» **Your instructions**: What is the number of lines in the data holding the word "Iterator"? Give that number by itself.

++++++++++++++++++++

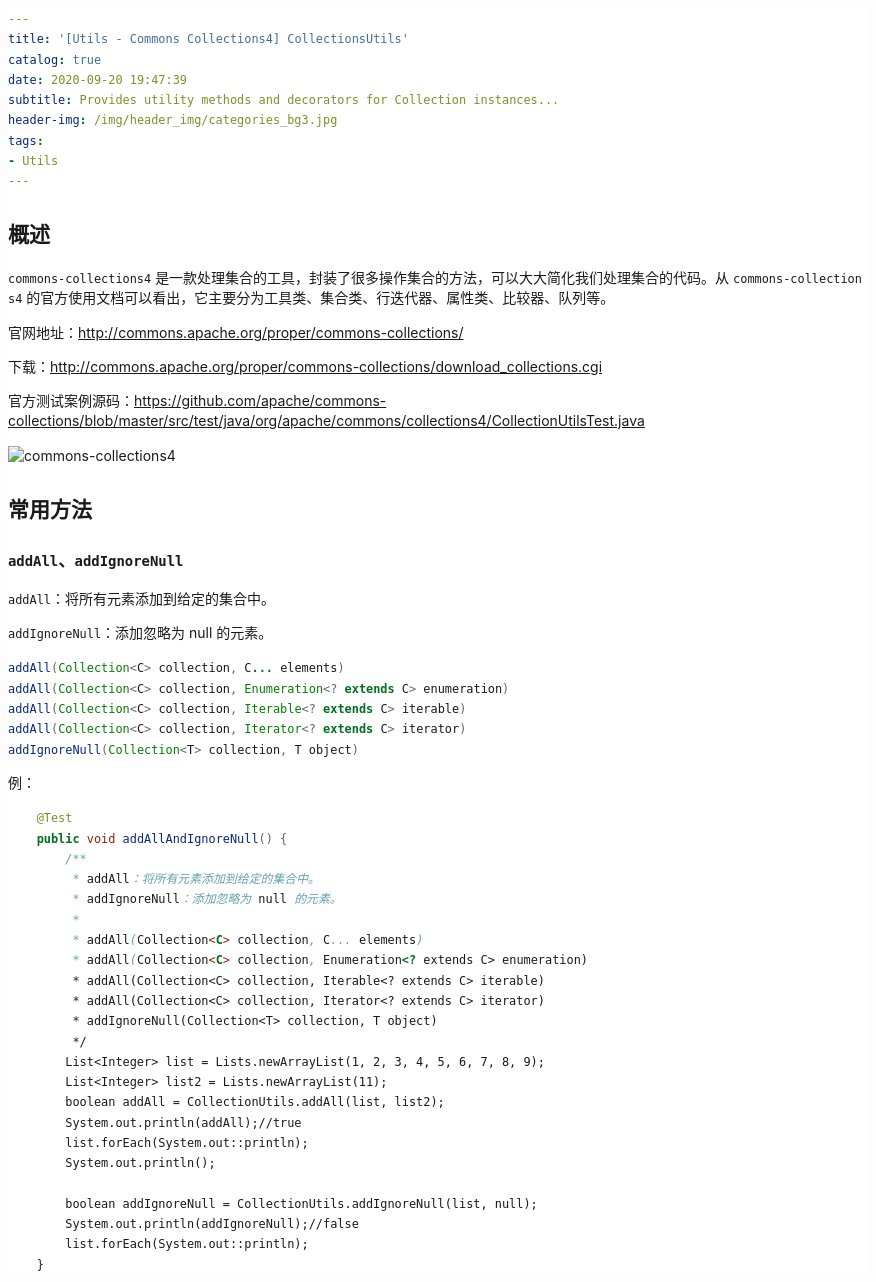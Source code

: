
 ```yaml
---
title: '[Utils - Commons Collections4] CollectionsUtils'
catalog: true
date: 2020-09-20 19:47:39
subtitle: Provides utility methods and decorators for Collection instances...
header-img: /img/header_img/categories_bg3.jpg
tags:
- Utils
---
```


## 概述
`commons-collections4` 是一款处理集合的工具，封装了很多操作集合的方法，可以大大简化我们处理集合的代码。从 `commons-collections4` 的官方使用文档可以看出，它主要分为工具类、集合类、行迭代器、属性类、比较器、队列等。

官网地址：http://commons.apache.org/proper/commons-collections/

下载：http://commons.apache.org/proper/commons-collections/download_collections.cgi

官方测试案例源码：https://github.com/apache/commons-collections/blob/master/src/test/java/org/apache/commons/collections4/CollectionUtilsTest.java

![commons-collections4](commons-collections4.png)

## 常用方法
### `addAll`、`addIgnoreNull`
`addAll`：将所有元素添加到给定的集合中。

`addIgnoreNull`：添加忽略为 null 的元素。

```java
addAll(Collection<C> collection, C... elements)
addAll(Collection<C> collection, Enumeration<? extends C> enumeration)
addAll(Collection<C> collection, Iterable<? extends C> iterable)
addAll(Collection<C> collection, Iterator<? extends C> iterator)
addIgnoreNull(Collection<T> collection, T object)
```

例：
```java
    @Test
    public void addAllAndIgnoreNull() {
        /**
         * addAll：将所有元素添加到给定的集合中。
         * addIgnoreNull：添加忽略为 null 的元素。
         *
         * addAll(Collection<C> collection, C... elements)
         * addAll(Collection<C> collection, Enumeration<? extends C> enumeration)
         * addAll(Collection<C> collection, Iterable<? extends C> iterable)
         * addAll(Collection<C> collection, Iterator<? extends C> iterator)
         * addIgnoreNull(Collection<T> collection, T object)
         */
        List<Integer> list = Lists.newArrayList(1, 2, 3, 4, 5, 6, 7, 8, 9);
        List<Integer> list2 = Lists.newArrayList(11);
        boolean addAll = CollectionUtils.addAll(list, list2);
        System.out.println(addAll);//true
        list.forEach(System.out::println);
        System.out.println();

        boolean addIgnoreNull = CollectionUtils.addIgnoreNull(list, null);
        System.out.println(addIgnoreNull);//false
        list.forEach(System.out::println);
    }
```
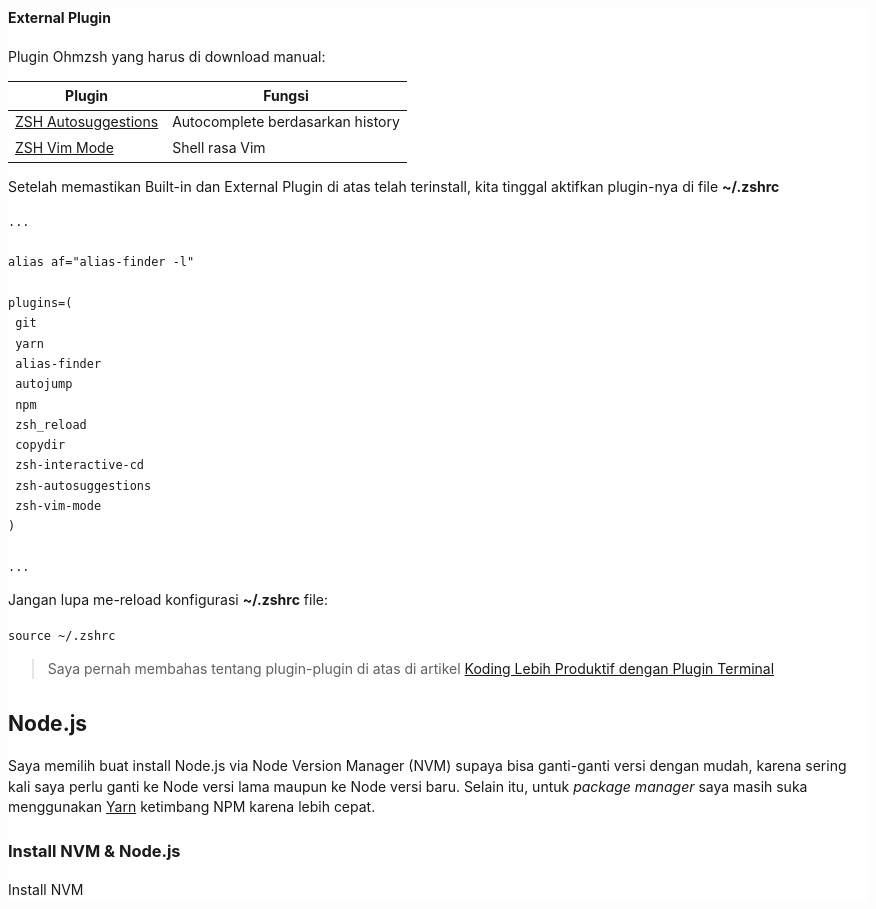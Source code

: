 #### External Plugin

Plugin Ohmzsh yang harus di download manual:

| Plugin                                                                  | Fungsi                           |
| ----------------------------------------------------------------------- | -------------------------------- |
| [ZSH Autosuggestions](https://github.com/zsh-users/zsh-autosuggestions) | Autocomplete berdasarkan history |
| [ZSH Vim Mode](https://github.com/softmoth/zsh-vim-mode)                | Shell rasa Vim                   |

Setelah memastikan Built-in dan External Plugin di atas telah terinstall, kita tinggal aktifkan plugin-nya di file **~/.zshrc**

```txt{3,5-16}:title=~/.zshrc
...

alias af="alias-finder -l"

plugins=(
 git
 yarn
 alias-finder
 autojump
 npm
 zsh_reload
 copydir
 zsh-interactive-cd
 zsh-autosuggestions
 zsh-vim-mode
)

...
```

Jangan lupa me-reload konfigurasi **~/.zshrc** file: 

```shell
source ~/.zshrc
```

> Saya pernah membahas tentang plugin-plugin di atas di artikel
> [Koding Lebih Produktif dengan Plugin Terminal](/koding-lebih-produktif-dengan-plugin-terminal/)

## Node.js

Saya memilih buat install Node.js via Node Version Manager (NVM) supaya bisa
ganti-ganti versi dengan mudah, karena sering kali saya perlu ganti ke Node
versi lama maupun ke Node versi baru. Selain itu, untuk _package manager_ saya
masih suka menggunakan [Yarn](https://yarnpkg.com/) ketimbang NPM karena lebih
cepat.

### Install NVM & Node.js

Install NVM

++++++++++++++++++++

» **Output for this task**: 2